> _Try it_
Every entry, from first to last, is to be retyped without any alteration.

:: Raw data ::

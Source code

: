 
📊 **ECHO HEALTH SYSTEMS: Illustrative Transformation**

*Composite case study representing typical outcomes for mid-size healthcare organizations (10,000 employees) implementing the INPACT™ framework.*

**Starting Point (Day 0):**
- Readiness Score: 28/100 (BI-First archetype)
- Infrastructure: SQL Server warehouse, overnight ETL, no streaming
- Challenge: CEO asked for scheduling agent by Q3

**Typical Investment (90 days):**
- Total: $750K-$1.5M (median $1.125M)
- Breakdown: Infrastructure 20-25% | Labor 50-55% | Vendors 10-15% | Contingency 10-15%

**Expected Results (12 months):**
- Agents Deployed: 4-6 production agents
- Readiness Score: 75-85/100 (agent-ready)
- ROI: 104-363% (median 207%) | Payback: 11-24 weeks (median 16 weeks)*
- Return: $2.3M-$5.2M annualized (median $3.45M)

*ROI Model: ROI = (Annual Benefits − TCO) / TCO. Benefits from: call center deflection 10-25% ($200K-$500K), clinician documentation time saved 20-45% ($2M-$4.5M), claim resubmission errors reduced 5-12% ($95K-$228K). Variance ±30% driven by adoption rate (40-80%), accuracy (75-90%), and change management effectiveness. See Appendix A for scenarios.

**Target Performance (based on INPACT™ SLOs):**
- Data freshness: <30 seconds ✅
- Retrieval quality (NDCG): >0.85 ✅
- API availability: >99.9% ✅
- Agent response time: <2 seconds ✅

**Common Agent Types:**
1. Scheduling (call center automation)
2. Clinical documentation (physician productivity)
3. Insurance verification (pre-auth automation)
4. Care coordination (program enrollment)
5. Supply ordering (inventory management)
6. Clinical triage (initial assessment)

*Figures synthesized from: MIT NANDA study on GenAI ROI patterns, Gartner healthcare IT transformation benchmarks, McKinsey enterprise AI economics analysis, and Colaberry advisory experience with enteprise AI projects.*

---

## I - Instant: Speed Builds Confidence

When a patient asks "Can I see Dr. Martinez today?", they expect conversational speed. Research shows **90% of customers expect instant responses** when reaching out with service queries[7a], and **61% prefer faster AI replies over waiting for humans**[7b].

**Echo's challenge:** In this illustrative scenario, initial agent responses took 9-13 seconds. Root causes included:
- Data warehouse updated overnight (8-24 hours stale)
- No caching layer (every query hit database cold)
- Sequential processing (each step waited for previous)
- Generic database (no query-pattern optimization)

:::

> _Answer for this exercise_
Source code

: 
📊 **ECHO HEALTH SYSTEMS: Illustrative Transformation**

*Composite case study representing typical outcomes for mid-size healthcare organizations (10,000 employees) implementing the INPACT™ framework.*

**Starting Point (Day 0):**
- Readiness Score: 28/100 (BI-First archetype)
- Infrastructure: SQL Server warehouse, overnight ETL, no streaming
- Challenge: CEO asked for scheduling agent by Q3

**Typical Investment (90 days):**
- Total: $750K-$1.5M (median $1.125M)
- Breakdown: Infrastructure 20-25% | Labor 50-55% | Vendors 10-15% | Contingency 10-15%

**Expected Results (12 months):**
- Agents Deployed: 4-6 production agents
- Readiness Score: 75-85/100 (agent-ready)
- ROI: 104-363% (median 207%) | Payback: 11-24 weeks (median 16 weeks)*
- Return: $2.3M-$5.2M annualized (median $3.45M)

*ROI Model: ROI = (Annual Benefits − TCO) / TCO. Benefits from: call center deflection 10-25% ($200K-$500K), clinician documentation time saved 20-45% ($2M-$4.5M), claim resubmission errors reduced 5-12% ($95K-$228K). Variance ±30% driven by adoption rate (40-80%), accuracy (75-90%), and change management effectiveness. See Appendix A for scenarios.

**Target Performance (based on INPACT™ SLOs):**
- Data freshness: <30 seconds ✅
- Retrieval quality (NDCG): >0.85 ✅
- API availability: >99.9% ✅
- Agent response time: <2 seconds ✅

**Common Agent Types:**
1. Scheduling (call center automation)
2. Clinical documentation (physician productivity)
3. Insurance verification (pre-auth automation)
4. Care coordination (program enrollment)
5. Supply ordering (inventory management)
6. Clinical triage (initial assessment)

*Figures synthesized from: MIT NANDA study on GenAI ROI patterns, Gartner healthcare IT transformation benchmarks, McKinsey enterprise AI economics analysis, and Colaberry advisory experience with enteprise AI projects.*

---

## I - Instant: Speed Builds Confidence

When a patient asks "Can I see Dr. Martinez today?", they expect conversational speed. Research shows **90% of customers expect instant responses** when reaching out with service queries[7a], and **61% prefer faster AI replies over waiting for humans**[7b].

**Echo's challenge:** In this illustrative scenario, initial agent responses took 9-13 seconds. Root causes included:
- Data warehouse updated overnight (8-24 hours stale)
- No caching layer (every query hit database cold)
- Sequential processing (each step waited for previous)
- Generic database (no query-pattern optimization)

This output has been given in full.